Tax credits approved for Sauder Woodworking and Bryan business

By MARC KOVAC @ohiocapitalblog Published:

COLUMBUS -- The Ohio Tax Credit Authority OK'd incentives Monday for two companies considering expansions in northwest Ohio.

Sauder Woodworking Co. in Fulton County and Unique-Chardan Inc. in Williams County would create 150 and 30 full-time positions, respectively, with the proposed projects.

The state panel OK'd a seven-year, 60 percent tax credit for Sauder, which makes ready-to-assemble furniture in Archbold. The incentive would lead to $4.8 million in new payroll while retaining nearly $60 million in existing payroll.

The project would involve new company investments in an existing facility, with "equipment, technology and employee training to produce four furniture collections for IKEA," a Swedish retailer of home furnishings with more than three dozen stores nationally, including locations near Detroit and Cincinnati.

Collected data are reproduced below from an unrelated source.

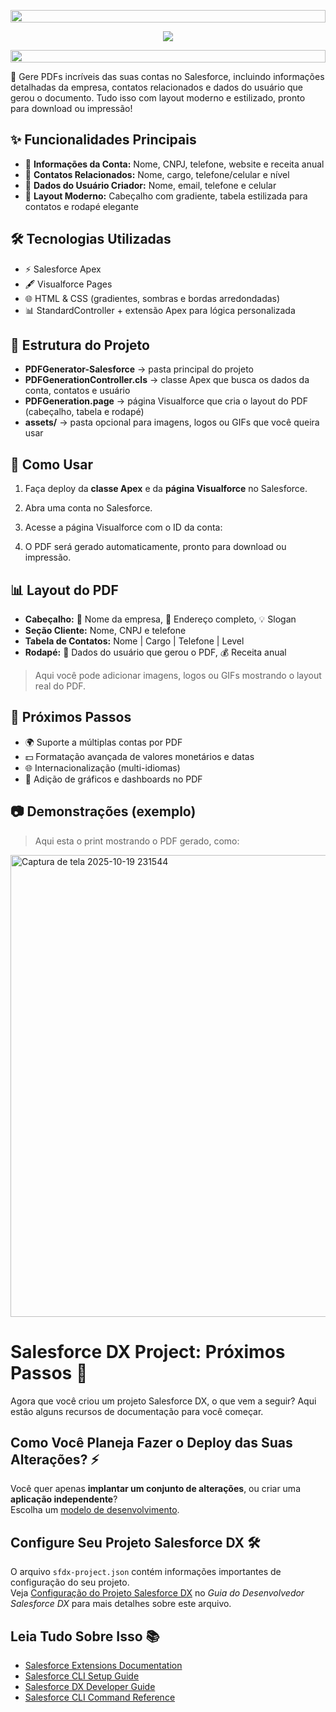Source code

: <p align="center">
  <img src="https://i.imgur.com/dBaSKWF.gif" height="20" width="100%">
</p>

<div align="center" style="display: flex; flex-wrap: wrap; justify-content: center;">
    <img src="https://gist.githubusercontent.com/EliasArauj/80793729ee3fee31dce612222cdad772/raw/6ccad9e1dfa0e8039b41db1174afc1f9f2cbeaf4/Gera%2520PDF%252002.svg" width="">
</div>

<p align="center">
  <img src="https://i.imgur.com/dBaSKWF.gif" height="20" width="100%">
</p>


🚀 Gere PDFs incríveis das suas contas no Salesforce, incluindo informações detalhadas da empresa, contatos relacionados e dados do usuário que gerou o documento. Tudo isso com layout moderno e estilizado, pronto para download ou impressão!

<!-- Seção de funcionalidades principais -->
## ✨ Funcionalidades Principais

- 🏢 **Informações da Conta:** Nome, CNPJ, telefone, website e receita anual  
  <!-- Dica: Você pode alterar os campos da conta para mostrar outros dados como endereço ou número de funcionários -->
- 👥 **Contatos Relacionados:** Nome, cargo, telefone/celular e nível  
  <!-- Observação: Use o campo customizado Level__c ou outro campo de interesse -->
- 👤 **Dados do Usuário Criador:** Nome, email, telefone e celular  
  <!-- Nota: Pega automaticamente o usuário logado que gerou o PDF -->
- 🎨 **Layout Moderno:** Cabeçalho com gradiente, tabela estilizada para contatos e rodapé elegante  
  <!-- Dica: Estilos podem ser ajustados no CSS inline da página Visualforce -->

<!-- Tecnologias utilizadas -->
## 🛠 Tecnologias Utilizadas

- ⚡ Salesforce Apex  
- 🖋 Visualforce Pages  
- 🌐 HTML & CSS (gradientes, sombras e bordas arredondadas)  
- 📊 StandardController + extensão Apex para lógica personalizada  
  <!-- Dica: Essa abordagem separa lógica de dados (Apex) do layout (Visualforce) -->

<!-- Estrutura do projeto -->
## 📂 Estrutura do Projeto

- **PDFGenerator-Salesforce** → pasta principal do projeto  
- **PDFGenerationController.cls** → classe Apex que busca os dados da conta, contatos e usuário  
- **PDFGeneration.page** → página Visualforce que cria o layout do PDF (cabeçalho, tabela e rodapé)  
- **assets/** → pasta opcional para imagens, logos ou GIFs que você queira usar  
  <!-- Observação: Subpastas podem ser criadas para organizar imagens ou arquivos extras -->

<!-- Como usar -->
## 🚀 Como Usar

1. Faça deploy da **classe Apex** e da **página Visualforce** no Salesforce.  
2. Abra uma conta no Salesforce.  
3. Acesse a página Visualforce com o ID da conta:

4. O PDF será gerado automaticamente, pronto para download ou impressão.  
<!-- Dica: Pode criar um botão na página da conta para gerar o PDF diretamente -->

<!-- Layout do PDF -->
## 📊 Layout do PDF

- **Cabeçalho:** 🏢 Nome da empresa, 📍 Endereço completo, 💡 Slogan  
- **Seção Cliente:** Nome, CNPJ e telefone  
- **Tabela de Contatos:** Nome | Cargo | Telefone | Level  
- **Rodapé:** 👤 Dados do usuário que gerou o PDF, 💰 Receita anual  

> Aqui você pode adicionar imagens, logos ou GIFs mostrando o layout real do PDF.  
<!-- Dica: Adicionar prints do PDF ajuda o leitor a visualizar o resultado -->

<!-- Próximos passos -->
## 🎨 Próximos Passos

- 🌍 Suporte a múltiplas contas por PDF  
- 💵 Formatação avançada de valores monetários e datas  
- 🌐 Internacionalização (multi-idiomas)  
- 📸 Adição de gráficos e dashboards no PDF  

<!-- Demonstrações -->
## 📷 Demonstrações (exemplo)

> Aqui esta o print mostrando o PDF gerado, como:  

<!-- Imagem do seu projeto -->
<img width="569" height="739" alt="Captura de tela 2025-10-19 231544" src="https://github.com/user-attachments/assets/d740dcac-6b40-4059-9c32-37500ff67e55" />


# Salesforce DX Project: Próximos Passos 🚀

Agora que você criou um projeto Salesforce DX, o que vem a seguir? Aqui estão alguns recursos de documentação para você começar.  
<!-- Dica: Esses links ajudam a entender melhor como trabalhar com Salesforce DX e seu fluxo de desenvolvimento -->

## Como Você Planeja Fazer o Deploy das Suas Alterações? ⚡

Você quer apenas **implantar um conjunto de alterações**, ou criar uma **aplicação independente**?  
Escolha um [modelo de desenvolvimento](https://developer.salesforce.com/tools/vscode/en/user-guide/development-models).  
<!-- Observação: Escolher o modelo certo ajuda a organizar o projeto e controlar versões corretamente -->

## Configure Seu Projeto Salesforce DX 🛠

O arquivo `sfdx-project.json` contém informações importantes de configuração do seu projeto.  
Veja [Configuração do Projeto Salesforce DX](https://developer.salesforce.com/docs/atlas.en-us.sfdx_dev.meta/sfdx_dev/sfdx_dev_ws_config.htm) no _Guia do Desenvolvedor Salesforce DX_ para mais detalhes sobre este arquivo.  
<!-- Dica: Esse arquivo define caminhos de pacotes, namespace, diretórios e outras configurações essenciais do projeto -->

## Leia Tudo Sobre Isso 📚

<!--  Aqui você pode adicionar links extras, tutoriais ou notas importantes para quem for estudar ou usar Salesforce DX -->


- [Salesforce Extensions Documentation](https://developer.salesforce.com/tools/vscode/)
- [Salesforce CLI Setup Guide](https://developer.salesforce.com/docs/atlas.en-us.sfdx_setup.meta/sfdx_setup/sfdx_setup_intro.htm)
- [Salesforce DX Developer Guide](https://developer.salesforce.com/docs/atlas.en-us.sfdx_dev.meta/sfdx_dev/sfdx_dev_intro.htm)
- [Salesforce CLI Command Reference](https://developer.salesforce.com/docs/atlas.en-us.sfdx_cli_reference.meta/sfdx_cli_reference/cli_reference.htm)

According to documents, "This project is Sauder's one chance to grow its IKEA business and become IKEA's North American supplier. The project is true growth and expansion for (the United States) as IKEA represents a foreign source of capital paying for American produced goods, growing our economy."

Unique-Chardan, which makes auto parts, was approved for a seven-year, 45 percent tax credit. The project would create $900,000 in new payroll while retaining $1.2 million in existing payroll in Bryan.

According to documents, "State support is necessary to maintain and grow an important employer to the community. The acquiring company has existing facilities in Georgia and Michigan, which can accommodate the expansion and would not have the added cost of leasing the building."

The state incentives OK'd Monday are refundable tax credits against what the company would pay in corporate activity or income taxes, based on the state income taxes withheld on new, full-time employees.

For example, a company paying $100 in state income tax withholding for a new worker would be credited with $45 toward its other state tax obligations (commercial activity, state income or insurance premium tax liabilities), based on a 45 percent credit.